On Behalf of | Nov 2, 2020 | business litigation

The federal government awards billions of dollars every year in construction contracts. These projects cover everything from constructing government buildings to improving infrastructure to even classified jobs. To maintain fairness and impartiality in rewarding these lucrative jobs, the federal government is required to employ a highly regulated sealed bidding process.

The Federal Acquisition Regulation (FAR) oversees the sealed bidding process, ensuring that all proposals adhere to employment regulations like affirmative action and minimum wage. Contractors may have a better chance of securing these profitable jobs with a clear understanding of the process and expectations.


Government agencies seeking contractors first issue an Invitation for Bids (IFB). The IFB contains all relevant details about the project, regulated by FAR rules for accuracy and clarity. The agency then advertises the IFB in trade journals, contractor mailing lists, the federal government’s Commerce Business Daily (CBD) and elsewhere. Contractors can then begin to submit bids.

Once the deadline to submit bids has passed, the agency’s Contracting Officer reads them aloud in public to ensure transparency. Regulators examine the offers for mistakes, clarity and adherence to the expectations outlined in the IFB. If contractors made mistakes in drafting their bid or fail to understand the demands of the IFB, the reviewers will reject the offer, regardless of cost. The CO then awards the contract to the lowest qualified bid.

After revealing the winning contractor, the government requires a final review called an “affirmative finding of responsibility.” The FAR determines that the winning contractor:

  • has the funds necessary to complete the job;
  • will comply with the performance schedule and deliver on time;
  • maintain a solid performance record that emphasizes integrity;
  • possesses the required experience, accounting, technical expertise, operational ability, and accommodating facilities;
  • is eligible to receive a government contract award under applicable law.

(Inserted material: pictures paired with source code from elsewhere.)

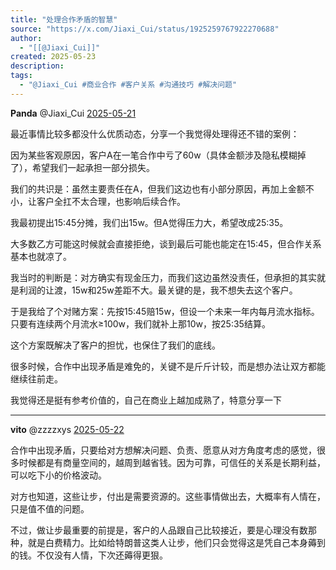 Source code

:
 ```yaml
---
title: "处理合作矛盾的智慧"
source: "https://x.com/Jiaxi_Cui/status/1925259767922270688"
author:
  - "[[@Jiaxi_Cui]]"
created: 2025-05-23
description:
tags:
  - "@Jiaxi_Cui #商业合作 #客户关系 #沟通技巧 #解决问题"
---
```

**Panda** @Jiaxi\_Cui [2025-05-21](https://x.com/Jiaxi_Cui/status/1925259767922270688)

最近事情比较多都没什么优质动态，分享一个我觉得处理得还不错的案例：  
  
因为某些客观原因，客户A在一笔合作中亏了60w（具体金额涉及隐私模糊掉了），希望我们一起承担一部分损失。  
  
我们的共识是：虽然主要责任在A，但我们这边也有小部分原因，再加上金额不小，让客户全扛不太合理，也影响后续合作。  
  
我最初提出15:45分摊，我们出15w。但A觉得压力大，希望改成25:35。  
  
大多数乙方可能这时候就会直接拒绝，谈到最后可能也能定在15:45，但合作关系基本也就凉了。  
  
我当时的判断是：对方确实有现金压力，而我们这边虽然没责任，但承担的其实就是利润的让渡，15w和25w差距不大。最关键的是，我不想失去这个客户。  
  
于是我给了个对赌方案：先按15:45赔15w，但设一个未来一年内每月流水指标。只要有连续两个月流水≥100w，我们就补上那10w，按25:35结算。  
  
这个方案既解决了客户的担忧，也保住了我们的底线。  
  
很多时候，合作中出现矛盾是难免的，关键不是斤斤计较，而是想办法让双方都能继续往前走。  
  
我觉得还是挺有参考价值的，自己在商业上越加成熟了，特意分享一下

---

**vito** @zzzzxys [2025-05-22](https://x.com/zzzzxys/status/1925384382971617321)

合作中出现矛盾，只要给对方想解决问题、负责、愿意从对方角度考虑的感觉，很多时候都是有商量空间的，越周到越省钱。因为可靠，可信任的关系是长期利益，可以吃下小的价格波动。

对方也知道，这些让步，付出是需要资源的。这些事情做出去，大概率有人情在，只是值不值的问题。

不过，做让步最重要的前提是，客户的人品跟自己比较接近，要是心理没有数那种，就是白费精力。比如给特朗普这类人让步，他们只会觉得这是凭自己本身薅到的钱。不仅没有人情，下次还薅得更狠。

The FAR may also review price considerations based on location, added transportation costs and applicable taxes. If a different bidder appears more advantageous after this evaluation, the FAR will award them the contract. The CO then sends the winning bidder the document and closes the process.


Much of the bidding process can get hung up on hidden regulations or agency quirks. Securing a lawyer familiar with contract law can help draft a comprehensive bid, work with the FAR and help with research.